Tech, health tech and life sciences companies are increasingly finding overlap. They are “moving to the center,” said Pande. According to a recent report from CB Insights, digital health startups pulled in a record $57.2 billion in funding last year, up 79% from 2020.
It’s still early days
Companies working at the convergence between life sciences and tech are young and their first treatments have only recently entered clinical trials. Their approaches may seem opaque and secretive to outside scientists. Is the promise of AI-driven discovery overhyped?
“I think it’s still early,” said Pande. “Think about the sort of 20-year arc of the internet from maybe 1995 to 2015 or so. There were early days when there were skeptics that said ‘It’s ridiculous, you’ll never buy dog food on the internet, I can give you like 10 reasons why that’s impossible.’”
Pande estimates that the arc is now about five years in, at a stage where a lot of companies are sprouting up, before the field consolidates and dominant players emerge.
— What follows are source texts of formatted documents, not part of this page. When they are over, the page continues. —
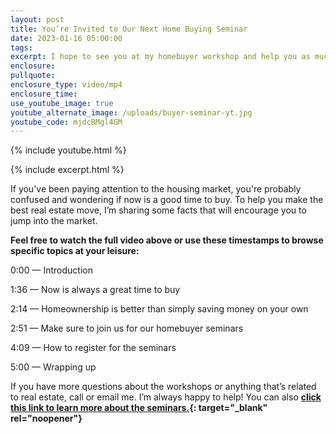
 ```yaml
---
layout: post
title: You’re Invited to Our Next Home Buying Seminar
date: 2023-01-16 05:00:00
tags:
excerpt: I hope to see you at my homebuyer workshop and help you as much as I can!
enclosure:
pullquote:
enclosure_type: video/mp4
enclosure_time:
use_youtube_image: true
youtube_alternate_image: /uploads/buyer-seminar-yt.jpg
youtube_code: mjdcBMgl4GM
---
```

{% include youtube.html %}

{% include excerpt.html %}

If you've been paying attention to the housing market, you're probably confused and wondering if now is a good time to buy. To help you make the best real estate move, I’m sharing some facts that will encourage you to jump into the market.&nbsp;

**Feel free to watch the full video above or use these timestamps to browse specific topics at your leisure:**

0:00 — Introduction

1:36 — Now is always a great time to buy

2:14 — Homeownership is better than simply saving money on your own

2:51 — Make sure to join us for our homebuyer seminars&nbsp;

4:09 — How to register for the seminars&nbsp;

5:00 — Wrapping up

If you have more questions about the workshops or anything that’s related to real estate, call or email me. I’m always happy to help\! You can also **[click this link to learn more about the seminars.](https://www.eventbrite.com/e/buyers-seminar-how-to-buy-in-todays-market-tickets-511976735197){: target="_blank" rel="noopener"}**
McIlwain has a similar view. While some of Madrona’s early investments in another area, AR/VR, sputtered, VR startup Rec Room reached a $3.5 billion valuation last December.
“It’s so important for us to have a prepared mind, to be thoughtful about emerging categories like this intersection of innovation theme,” said McIlwain. “‘Day one for the long run’ is our strategy, so we’re going to be too early. That is who we are. That’s what we do.” Sometimes that means that a few companies won’t succeed, said McIlwain — but others will.